◆ INFORMATION PROVIDED ◆
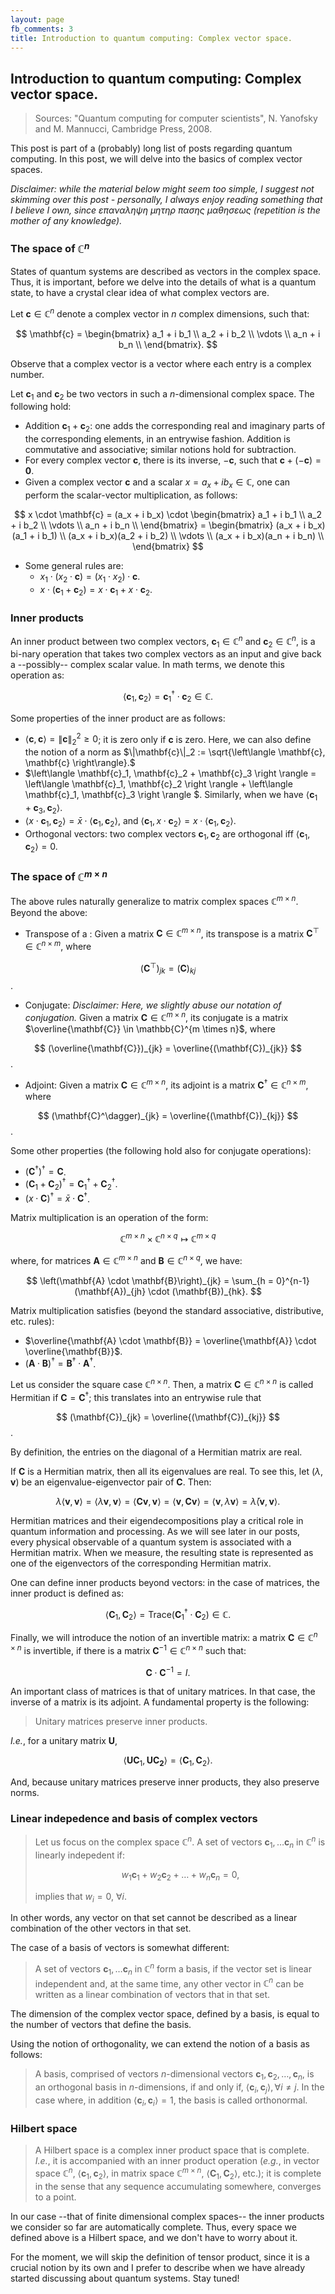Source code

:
 ```yaml
---
layout: page
fb_comments: 3
title: Introduction to quantum computing: Complex vector space.
---
```


## Introduction to quantum computing: Complex vector space.

> Sources: "Quantum computing for computer scientists", N. Yanofsky and M. Mannucci, Cambridge Press, 2008.


This post is part of a (probably) long list of posts regarding quantum computing. In this post, we will delve into the basics of complex vector spaces. 

*Disclaimer: while the material below might seem too simple, I suggest not skimming over this post - personally, I always enjoy reading something that I believe I own, since επαναληψη μητηρ πασης μαθησεως (repetition is the mother of any knowledge).*

### **The space of $\mathbb{C}^n$**

States of quantum systems are described as vectors in the complex space. Thus, it is important, before we delve into the details of what is a quantum state, to have a crystal clear idea of what complex vectors are.

Let $\mathbf{c} \in \mathbb{C}^n$ denote a complex vector in $n$ complex dimensions, such that:

$$
\mathbf{c} = 
\begin{bmatrix} 
a_1 + i b_1 \\
a_2 + i b_2 \\
\vdots \\
a_n + i b_n \\
\end{bmatrix}.
$$

Observe that a complex vector is a vector where each entry is a complex number.

Let $\mathbf{c}_1$ and $\mathbf{c}_2$ be two vectors in such a $n$-dimensional complex space. The following hold:

* Addition $\mathbf{c}_1 + \mathbf{c}_2$: one adds the corresponding real and imaginary parts of the corresponding elements, in an entrywise fashion. Addition is commutative and associative; similar notions hold for subtraction.
* For every complex vector $\mathbf{c}$, there is its inverse, $-\mathbf{c}$, such that $\mathbf{c} + (-\mathbf{c}) = \mathbf{0}$.
* Given a complex vector $\mathbf{c}$ and a scalar $x = a_x + i b_x \in \mathbb{C}$, one can perform the scalar-vector multiplication, as follows:

$$
x \cdot \mathbf{c} = (a_x + i b_x) \cdot \begin{bmatrix} 
a_1 + i b_1 \\
a_2 + i b_2 \\
\vdots \\
a_n + i b_n \\
\end{bmatrix} = \begin{bmatrix} 
(a_x + i b_x)(a_1 + i b_1) \\
(a_x + i b_x)(a_2 + i b_2) \\
\vdots \\
(a_x + i b_x)(a_n + i b_n) \\
\end{bmatrix}
$$

* Some general rules are:
	* $x_1 \cdot (x_2 \cdot \mathbf{c}) = (x_1 \cdot x_2) \cdot \mathbf{c}$.
	* $x \cdot (\mathbf{c}_1 + \mathbf{c}_2) = x \cdot \mathbf{c}_1 + x \cdot \mathbf{c}_2$.

### Inner products

An inner product between two complex vectors, $\mathbf{c}_1 \in \mathbb{C}^n$ and $\mathbf{c}_2 \in \mathbb{C}^n$, is a bi-nary operation that takes two complex vectors as an input and give back a --possibly-- complex scalar value. In math terms, we denote this operation as:

$$
\left\langle \mathbf{c}_1, \mathbf{c}_2 \right \rangle = \mathbf{c}_1^\dagger \cdot \mathbf{c}_2 \in \mathbb{C}.
$$

Some properties of the inner product are as follows:

* $\left\langle \mathbf{c}, \mathbf{c} \right \rangle = \|\mathbf{c}\|_2^2 \geq 0$; it is zero only if $\mathbf{c}$ is zero. Here, we can also define the notion of a norm as $\|\mathbf{c}\|_2 := \sqrt{\left\langle \mathbf{c}, \mathbf{c} \right\rangle}.$
* $\left\langle \mathbf{c}_1, \mathbf{c}_2 + \mathbf{c}_3 \right \rangle = \left\langle \mathbf{c}_1, \mathbf{c}_2 \right \rangle + \left\langle \mathbf{c}_1, \mathbf{c}_3 \right \rangle $. Similarly, when we have $\left\langle \mathbf{c}_1 + \mathbf{c}_3, \mathbf{c}_2 \right \rangle$.
* $\left\langle x \cdot \mathbf{c}_1, \mathbf{c}_2 \right \rangle = \bar{x} \cdot \left\langle \mathbf{c}_1, \mathbf{c}_2 \right \rangle,$ and 
$\left\langle \mathbf{c}_1, x \cdot \mathbf{c}_2 \right \rangle = x \cdot \left\langle \mathbf{c}_1, \mathbf{c}_2 \right \rangle.$
* Orthogonal vectors: two complex vectors $\mathbf{c}_1, \mathbf{c}_2$ are orthogonal iff $\left\langle \mathbf{c}_1, \mathbf{c}_2 \right \rangle = 0$.

### **The space of $\mathbb{C}^{m \times n}$**

The above rules naturally generalize to matrix complex spaces $\mathbb{C}^{m \times n}$. Beyond the above:

* Transpose of a : Given a matrix $\mathbf{C} \in \mathbb{C}^{m \times n}$, its transpose is a matrix $\mathbf{C}^\top \in \mathbb{C}^{n \times m}$, where 

$$
(\mathbf{C}^\top)_{jk} = (\mathbf{C})_{kj}
$$.

* Conjugate: *Disclaimer: Here, we slightly abuse our notation of conjugation.* Given a matrix $\mathbf{C} \in \mathbb{C}^{m \times n}$, its conjugate is a matrix $\overline{\mathbf{C}} \in \mathbb{C}^{m \times n}$, where 

$$
(\overline{\mathbf{C}})_{jk} = \overline{(\mathbf{C})_{jk}}
$$.

* Adjoint: Given a matrix $\mathbf{C} \in \mathbb{C}^{m \times n}$, its adjoint is a matrix $\mathbf{C}^\dagger\in \mathbb{C}^{n \times m}$, where 

$$
(\mathbf{C}^\dagger)_{jk} = \overline{(\mathbf{C})_{kj}}
$$.

Some other properties (the following hold also for conjugate operations):

* $\left(\mathbf{C}^\dagger\right)^\dagger = \mathbf{C}$.
* $\left(\mathbf{C}_1 + \mathbf{C}_2\right)^\dagger = \mathbf{C}_1^\dagger + \mathbf{C}_2^\dagger$.
* $\left(x \cdot \mathbf{C}\right)^\dagger = \bar{x} \cdot \mathbf{C}^\dagger$.

Matrix multiplication is an operation of the form:

$$
\mathbb{C}^{m \times n} \times \mathbb{C}^{n \times q} \mapsto \mathbb{C}^{m \times q}
$$

where, for matrices $\mathbf{A} \in \mathbb{C}^{m \times n}$ and $\mathbf{B} \in \mathbb{C}^{n \times q}$, we have:

$$
\left(\mathbf{A} \cdot \mathbf{B}\right)_{jk} = \sum_{h = 0}^{n-1} (\mathbf{A})_{jh} \cdot (\mathbf{B})_{hk}.
$$

Matrix multiplication satisfies (beyond the standard associative, distributive, etc. rules):

* $\overline{\mathbf{A} \cdot \mathbf{B}} = \overline{\mathbf{A}} \cdot \overline{\mathbf{B}}$.
* $\left(\mathbf{A} \cdot \mathbf{B}\right)^{\dagger} = \mathbf{B}^{\dagger} \cdot \mathbf{A}^{\dagger}$.

Let us consider the square case $\mathbb{C}^{n \times n}$. Then, a matrix $\mathbf{C} \in \mathbb{C}^{n \times n}$ is called Hermitian if $\mathbf{C} = \mathbf{C}^\dagger$; this translates into an entrywise rule that 

$$
(\mathbf{C})_{jk} = \overline{(\mathbf{C})_{kj}}
$$. 

By definition, the entries on the diagonal of a Hermitian matrix are real. 

If $\mathbf{C}$ is a Hermitian matrix, then all its eigenvalues are real.
To see this, let $(\lambda, \mathbf{v})$ be an eigenvalue-eigenvector pair of $\mathbf{C}$. Then:

$$
\lambda \left\langle \mathbf{v}, \mathbf{v} \right \rangle = 
\left\langle \lambda \mathbf{v}, \mathbf{v} \right \rangle = 
\left\langle \mathbf{C} \mathbf{v}, \mathbf{v} \right \rangle = 
\left\langle \mathbf{v}, \mathbf{C} \mathbf{v} \right \rangle = 
\left\langle \mathbf{v}, \lambda \mathbf{v} \right \rangle = 
\bar{\lambda}\left\langle \mathbf{v}, \mathbf{v} \right \rangle.
$$

Hermitian matrices and their eigendecompositions play a critical role in quantum information and processing.
As we will see later in our posts, every physical observable of a quantum system is associated with a Hermitian matrix. When we measure, the resulting state is represented as one of the eigenvectors of the corresponding Hermitian matrix.

One can define inner products beyond vectors: in the case of matrices, the inner product is defined as:

$$
\left\langle \mathbf{C}_1, \mathbf{C}_2 \right \rangle = \text{Trace}\left(\mathbf{C}_1^\dagger \cdot \mathbf{C}_2\right) \in \mathbb{C}.
$$


Finally, we will introduce the notion of an invertible matrix: a matrix $\mathbf{C} \in \mathbb{C}^{n \times n}$ is invertible, if there is a matrix $\mathbf{C}^{-1} \in \mathbb{C}^{n \times n}$ such that:

$$
\mathbf{C} \cdot \mathbf{C}^{-1} = I.
$$

An important class of matrices is that of unitary matrices. In that case, the inverse of a matrix is its adjoint. A fundamental property is the following:

> Unitary matrices preserve inner products.

*I.e.*, for a unitary matrix $\mathbf{U}$,

$$
\left \langle \mathbf{U} \mathbf{C}_1, \mathbf{U} \mathbf{C_2} \right \rangle = \left \langle \mathbf{C}_1, \mathbf{C}_2 \right \rangle.
$$

And, because unitary matrices preserve inner products, they also preserve norms.

### **Linear indepedence and basis of complex vectors**

> Let us focus on the complex space $\mathbb{C}^n$. A set of vectors $\mathbf{c}_1, \dots \mathbf{c}_n$ in $\mathbb{C}^n$ is linearly indepedent if:
> 
> $$
> w_1 \mathbf{c}_1 + w_2 \mathbf{c}_2 + \dots + w_n \mathbf{c}_n = 0,
> $$
>
> implies that $w_i = 0, ~\forall i$.

In other words, any vector on that set cannot be described as a linear combination of the other vectors in that set. 

The case of a basis of vectors is somewhat different:
> A set of vectors $\mathbf{c}_1, \dots \mathbf{c}_n$ in $\mathbb{C}^n$ form a basis, if the vector set is linear independent and, at the same time, any other vector in $\mathbb{C}^n$ can be written as a linear combination of vectors that in that set.

The dimension of the complex vector space, defined by a basis, is equal to the number of vectors that define the basis.

Using the notion of orthogonality, we can extend the notion of a basis as follows:

> A basis, comprised of vectors $n$-dimensional vectors $\mathbf{c}_1, \mathbf{c}_2, \dots, \mathbf{c}_n$, is an orthogonal basis in $n$-dimensions, if and only if, $\left \langle \mathbf{c}_i, \mathbf{c}_j \right\rangle, \forall i \neq j$. In the case where, in addition $\left \langle \mathbf{c}_i, \mathbf{c}_i \right \rangle = 1$, the basis is called orthonormal.

### **Hilbert space**
> A Hilbert space is a complex inner product space that is complete. *I.e.*, it is accompanied with an inner product operation (*e.g.*, in vector space $\mathbb{C}^n$, $\left \langle \mathbf{c}_1, \mathbf{c}_2 \right \rangle$, in matrix space $\mathbb{C}^{m \times n}$, $\left \langle \mathbf{C}_1, \mathbf{C}_2 \right \rangle$, etc.); it is complete in the sense that any sequence accumulating somewhere, converges to a point.

In our case --that of finite dimensional complex spaces-- the inner products we consider so far are automatically complete. Thus, every space we defined above is a Hilbert space, and we don't have to worry about it.

For the moment, we will skip the definition of tensor product, since it is a crucial notion by its own and I prefer to describe when we have already started discussing about quantum systems. Stay tuned!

◆ WORK ORDER ◆
What you return must be the lines from the line holding "to a point." through the final line of the material, word for word, and nothing more.

◆ ANSWER BOX ◆
> A Hilbert space is a complex inner product space that is complete. *I.e.*, it is accompanied with an inner product operation (*e.g.*, in vector space $\mathbb{C}^n$, $\left \langle \mathbf{c}_1, \mathbf{c}_2 \right \rangle$, in matrix space $\mathbb{C}^{m \times n}$, $\left \langle \mathbf{C}_1, \mathbf{C}_2 \right \rangle$, etc.); it is complete in the sense that any sequence accumulating somewhere, converges to a point.

In our case --that of finite dimensional complex spaces-- the inner products we consider so far are automatically complete. Thus, every space we defined above is a Hilbert space, and we don't have to worry about it.

For the moment, we will skip the definition of tensor product, since it is a crucial notion by its own and I prefer to describe when we have already started discussing about quantum systems. Stay tuned!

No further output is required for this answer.